Source data:
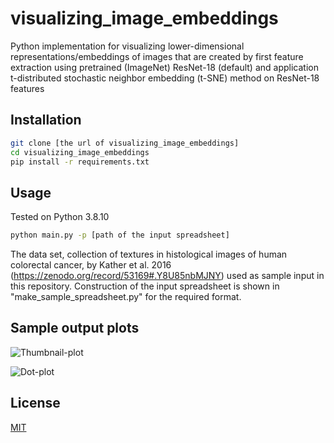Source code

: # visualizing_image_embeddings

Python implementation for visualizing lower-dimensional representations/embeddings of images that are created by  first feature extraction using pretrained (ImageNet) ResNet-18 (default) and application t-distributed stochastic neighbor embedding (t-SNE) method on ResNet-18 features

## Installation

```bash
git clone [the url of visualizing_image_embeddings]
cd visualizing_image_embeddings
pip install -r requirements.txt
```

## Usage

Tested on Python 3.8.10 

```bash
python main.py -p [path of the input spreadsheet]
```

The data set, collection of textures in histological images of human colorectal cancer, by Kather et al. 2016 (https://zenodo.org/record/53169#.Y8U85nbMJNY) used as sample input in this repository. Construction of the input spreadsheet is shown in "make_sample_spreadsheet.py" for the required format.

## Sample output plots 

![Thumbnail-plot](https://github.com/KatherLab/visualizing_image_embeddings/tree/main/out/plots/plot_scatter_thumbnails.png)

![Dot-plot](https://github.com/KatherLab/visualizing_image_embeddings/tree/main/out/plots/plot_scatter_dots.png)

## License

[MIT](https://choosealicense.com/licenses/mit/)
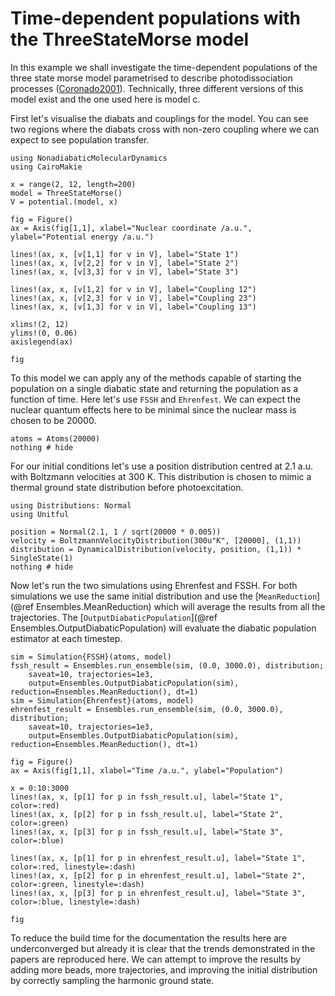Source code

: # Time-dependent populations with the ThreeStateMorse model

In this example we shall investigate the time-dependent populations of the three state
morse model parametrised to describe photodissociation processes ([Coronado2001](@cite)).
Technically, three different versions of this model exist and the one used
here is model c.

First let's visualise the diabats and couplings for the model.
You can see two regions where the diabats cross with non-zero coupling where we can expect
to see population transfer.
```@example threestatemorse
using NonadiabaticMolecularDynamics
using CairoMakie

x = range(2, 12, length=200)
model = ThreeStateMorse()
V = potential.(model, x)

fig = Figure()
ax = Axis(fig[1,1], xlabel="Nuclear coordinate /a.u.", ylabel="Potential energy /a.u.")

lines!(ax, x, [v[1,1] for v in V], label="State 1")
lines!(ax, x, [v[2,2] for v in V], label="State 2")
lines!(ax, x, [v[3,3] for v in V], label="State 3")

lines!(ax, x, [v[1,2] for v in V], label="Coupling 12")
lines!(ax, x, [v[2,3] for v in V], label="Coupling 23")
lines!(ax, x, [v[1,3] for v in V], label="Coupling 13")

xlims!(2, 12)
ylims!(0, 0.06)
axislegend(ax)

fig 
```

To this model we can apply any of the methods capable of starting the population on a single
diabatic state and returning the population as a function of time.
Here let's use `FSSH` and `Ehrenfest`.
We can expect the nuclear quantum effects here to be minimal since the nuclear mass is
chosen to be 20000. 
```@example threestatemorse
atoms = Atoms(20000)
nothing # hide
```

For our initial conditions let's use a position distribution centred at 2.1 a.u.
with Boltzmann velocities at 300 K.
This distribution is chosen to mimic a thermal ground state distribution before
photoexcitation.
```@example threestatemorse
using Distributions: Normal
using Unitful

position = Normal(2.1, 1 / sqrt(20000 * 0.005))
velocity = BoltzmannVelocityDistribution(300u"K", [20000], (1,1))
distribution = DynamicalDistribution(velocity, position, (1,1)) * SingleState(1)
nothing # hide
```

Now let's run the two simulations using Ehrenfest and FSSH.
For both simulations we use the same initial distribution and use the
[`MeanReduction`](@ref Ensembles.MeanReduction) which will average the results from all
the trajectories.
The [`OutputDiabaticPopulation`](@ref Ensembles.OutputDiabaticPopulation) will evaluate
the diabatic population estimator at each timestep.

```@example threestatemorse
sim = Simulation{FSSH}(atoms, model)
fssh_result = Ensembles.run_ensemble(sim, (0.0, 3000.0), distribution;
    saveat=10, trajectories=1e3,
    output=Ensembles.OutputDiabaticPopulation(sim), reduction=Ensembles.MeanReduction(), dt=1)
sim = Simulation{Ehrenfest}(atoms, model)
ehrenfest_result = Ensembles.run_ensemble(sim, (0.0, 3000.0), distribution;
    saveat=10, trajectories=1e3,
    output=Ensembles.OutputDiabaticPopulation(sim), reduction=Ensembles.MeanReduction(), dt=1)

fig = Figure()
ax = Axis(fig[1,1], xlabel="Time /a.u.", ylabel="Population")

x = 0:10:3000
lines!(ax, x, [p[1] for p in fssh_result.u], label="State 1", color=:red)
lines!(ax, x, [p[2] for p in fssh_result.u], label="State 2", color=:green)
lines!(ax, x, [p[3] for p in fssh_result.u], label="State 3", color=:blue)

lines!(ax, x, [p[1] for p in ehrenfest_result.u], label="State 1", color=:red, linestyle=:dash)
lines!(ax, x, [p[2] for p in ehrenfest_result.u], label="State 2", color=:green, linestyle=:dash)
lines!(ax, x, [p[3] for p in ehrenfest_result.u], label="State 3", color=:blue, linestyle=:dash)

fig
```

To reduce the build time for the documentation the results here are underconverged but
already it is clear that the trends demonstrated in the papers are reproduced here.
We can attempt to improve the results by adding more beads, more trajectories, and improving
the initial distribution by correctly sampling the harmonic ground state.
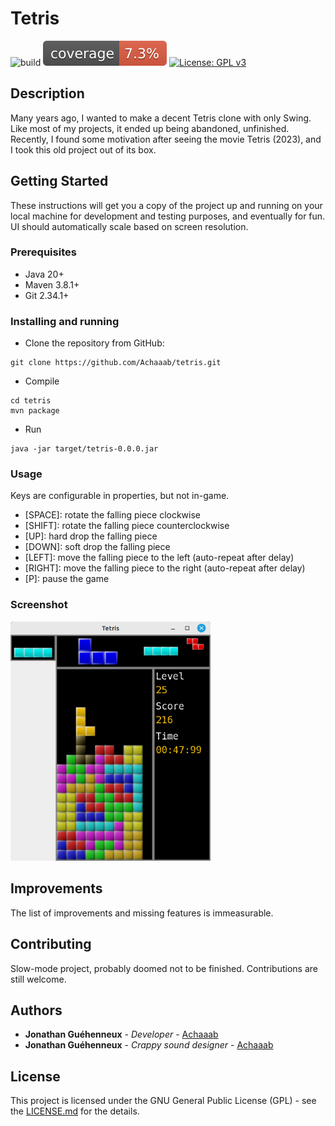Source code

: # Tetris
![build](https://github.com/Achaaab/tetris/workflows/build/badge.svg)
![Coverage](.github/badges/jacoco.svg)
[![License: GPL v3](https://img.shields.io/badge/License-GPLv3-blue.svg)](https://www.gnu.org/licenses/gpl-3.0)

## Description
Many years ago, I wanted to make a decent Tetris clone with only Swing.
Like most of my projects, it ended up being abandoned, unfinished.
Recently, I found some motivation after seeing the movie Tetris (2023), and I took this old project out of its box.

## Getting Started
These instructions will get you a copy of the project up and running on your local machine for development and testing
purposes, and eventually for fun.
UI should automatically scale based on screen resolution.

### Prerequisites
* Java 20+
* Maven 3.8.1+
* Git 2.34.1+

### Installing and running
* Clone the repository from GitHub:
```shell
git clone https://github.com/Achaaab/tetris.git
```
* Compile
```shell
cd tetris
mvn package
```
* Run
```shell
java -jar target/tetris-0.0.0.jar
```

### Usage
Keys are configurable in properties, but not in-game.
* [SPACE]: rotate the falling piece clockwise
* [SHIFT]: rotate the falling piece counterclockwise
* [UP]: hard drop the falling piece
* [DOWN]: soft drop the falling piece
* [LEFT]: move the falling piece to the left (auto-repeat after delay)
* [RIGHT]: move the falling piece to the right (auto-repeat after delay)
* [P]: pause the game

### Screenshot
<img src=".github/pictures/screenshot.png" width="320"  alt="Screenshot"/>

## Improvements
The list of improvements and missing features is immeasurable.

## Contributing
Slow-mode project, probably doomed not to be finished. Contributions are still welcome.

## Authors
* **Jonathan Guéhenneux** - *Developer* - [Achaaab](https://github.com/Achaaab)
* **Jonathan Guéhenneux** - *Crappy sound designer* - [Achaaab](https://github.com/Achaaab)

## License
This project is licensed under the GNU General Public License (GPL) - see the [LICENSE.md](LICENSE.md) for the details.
--
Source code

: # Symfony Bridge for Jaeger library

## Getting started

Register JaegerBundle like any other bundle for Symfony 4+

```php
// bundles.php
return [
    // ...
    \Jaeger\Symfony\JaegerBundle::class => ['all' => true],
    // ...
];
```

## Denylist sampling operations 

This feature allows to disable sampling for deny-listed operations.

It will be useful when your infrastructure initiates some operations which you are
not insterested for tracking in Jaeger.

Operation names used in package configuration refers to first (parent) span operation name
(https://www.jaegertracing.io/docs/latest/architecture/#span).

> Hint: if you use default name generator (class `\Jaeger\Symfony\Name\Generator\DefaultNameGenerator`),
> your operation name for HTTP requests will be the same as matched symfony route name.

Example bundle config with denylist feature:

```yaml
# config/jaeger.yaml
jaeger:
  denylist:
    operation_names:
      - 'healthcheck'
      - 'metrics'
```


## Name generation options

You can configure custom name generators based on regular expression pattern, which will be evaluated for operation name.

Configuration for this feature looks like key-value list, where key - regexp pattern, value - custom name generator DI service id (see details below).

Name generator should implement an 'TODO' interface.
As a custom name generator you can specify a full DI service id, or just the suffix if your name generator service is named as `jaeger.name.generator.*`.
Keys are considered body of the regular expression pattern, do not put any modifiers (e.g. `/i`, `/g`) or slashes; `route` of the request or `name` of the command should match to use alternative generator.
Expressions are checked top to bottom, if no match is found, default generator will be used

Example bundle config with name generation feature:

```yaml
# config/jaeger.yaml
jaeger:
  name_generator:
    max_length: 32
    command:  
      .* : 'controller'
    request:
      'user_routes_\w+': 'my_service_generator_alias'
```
* * *
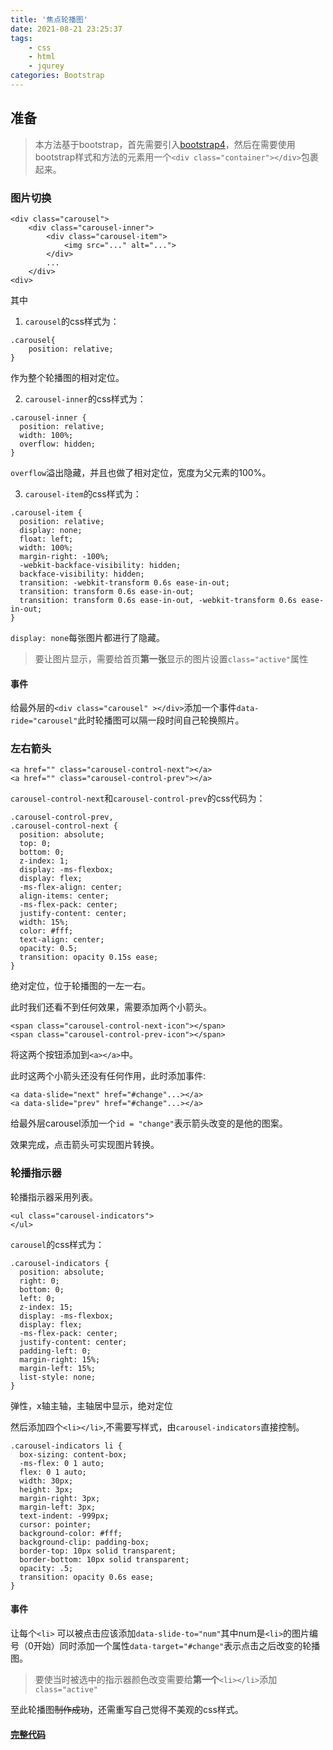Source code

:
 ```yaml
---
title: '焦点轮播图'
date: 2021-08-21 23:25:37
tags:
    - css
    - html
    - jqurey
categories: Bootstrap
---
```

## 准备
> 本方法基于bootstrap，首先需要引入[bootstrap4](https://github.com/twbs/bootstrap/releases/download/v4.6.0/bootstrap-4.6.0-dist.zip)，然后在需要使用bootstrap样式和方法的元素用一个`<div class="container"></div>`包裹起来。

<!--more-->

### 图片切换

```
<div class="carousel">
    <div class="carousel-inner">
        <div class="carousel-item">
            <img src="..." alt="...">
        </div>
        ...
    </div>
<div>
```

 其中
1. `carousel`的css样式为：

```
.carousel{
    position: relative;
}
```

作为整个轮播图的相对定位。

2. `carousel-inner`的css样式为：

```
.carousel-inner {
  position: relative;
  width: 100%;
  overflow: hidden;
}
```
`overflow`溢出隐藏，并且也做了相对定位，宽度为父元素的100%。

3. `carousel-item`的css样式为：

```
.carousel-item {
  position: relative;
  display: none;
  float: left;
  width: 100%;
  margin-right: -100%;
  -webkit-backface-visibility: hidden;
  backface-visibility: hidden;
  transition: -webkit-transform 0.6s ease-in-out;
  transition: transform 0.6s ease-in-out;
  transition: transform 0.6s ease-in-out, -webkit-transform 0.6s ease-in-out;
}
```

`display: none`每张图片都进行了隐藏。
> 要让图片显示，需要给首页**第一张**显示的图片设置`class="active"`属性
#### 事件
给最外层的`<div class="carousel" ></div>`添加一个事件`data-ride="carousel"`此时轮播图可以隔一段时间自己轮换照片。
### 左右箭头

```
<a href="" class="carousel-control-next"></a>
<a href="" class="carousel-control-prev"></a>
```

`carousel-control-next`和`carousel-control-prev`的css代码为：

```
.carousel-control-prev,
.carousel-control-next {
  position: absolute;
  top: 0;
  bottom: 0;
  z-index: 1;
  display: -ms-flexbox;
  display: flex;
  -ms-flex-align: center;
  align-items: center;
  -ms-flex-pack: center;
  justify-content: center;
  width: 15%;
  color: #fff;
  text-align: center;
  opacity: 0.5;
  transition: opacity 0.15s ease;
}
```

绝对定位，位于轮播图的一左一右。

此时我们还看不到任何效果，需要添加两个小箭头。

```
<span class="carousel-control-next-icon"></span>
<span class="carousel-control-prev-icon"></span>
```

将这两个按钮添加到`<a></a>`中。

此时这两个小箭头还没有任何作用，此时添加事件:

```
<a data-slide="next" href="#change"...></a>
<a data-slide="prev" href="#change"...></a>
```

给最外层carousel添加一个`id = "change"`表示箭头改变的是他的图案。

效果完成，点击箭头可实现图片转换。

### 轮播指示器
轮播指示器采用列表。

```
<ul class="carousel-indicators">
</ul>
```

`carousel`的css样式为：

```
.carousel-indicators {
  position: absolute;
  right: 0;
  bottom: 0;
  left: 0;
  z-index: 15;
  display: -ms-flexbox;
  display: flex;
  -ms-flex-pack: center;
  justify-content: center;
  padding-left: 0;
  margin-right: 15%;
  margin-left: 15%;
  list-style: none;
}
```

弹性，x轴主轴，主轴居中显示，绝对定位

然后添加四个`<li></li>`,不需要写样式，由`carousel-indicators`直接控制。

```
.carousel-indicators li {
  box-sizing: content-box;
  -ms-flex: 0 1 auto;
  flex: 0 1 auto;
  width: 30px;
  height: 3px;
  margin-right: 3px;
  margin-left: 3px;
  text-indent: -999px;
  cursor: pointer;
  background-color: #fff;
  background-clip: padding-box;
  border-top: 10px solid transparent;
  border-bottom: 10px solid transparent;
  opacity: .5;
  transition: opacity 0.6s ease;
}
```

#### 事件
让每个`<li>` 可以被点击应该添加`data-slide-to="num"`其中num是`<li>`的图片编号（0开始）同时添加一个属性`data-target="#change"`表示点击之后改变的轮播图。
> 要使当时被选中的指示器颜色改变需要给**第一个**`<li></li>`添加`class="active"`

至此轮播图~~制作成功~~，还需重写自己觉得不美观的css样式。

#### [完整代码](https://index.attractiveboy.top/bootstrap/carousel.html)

## WHAT YOU ARE ASKED TO DO
Return all lines above that mention the word "details".

## RESPONSE TO THIS EXERCISE
This project is licensed under the GNU General Public License (GPL) - see the [LICENSE.md](LICENSE.md) for the details.
Configuration for this feature looks like key-value list, where key - regexp pattern, value - custom name generator DI service id (see details below).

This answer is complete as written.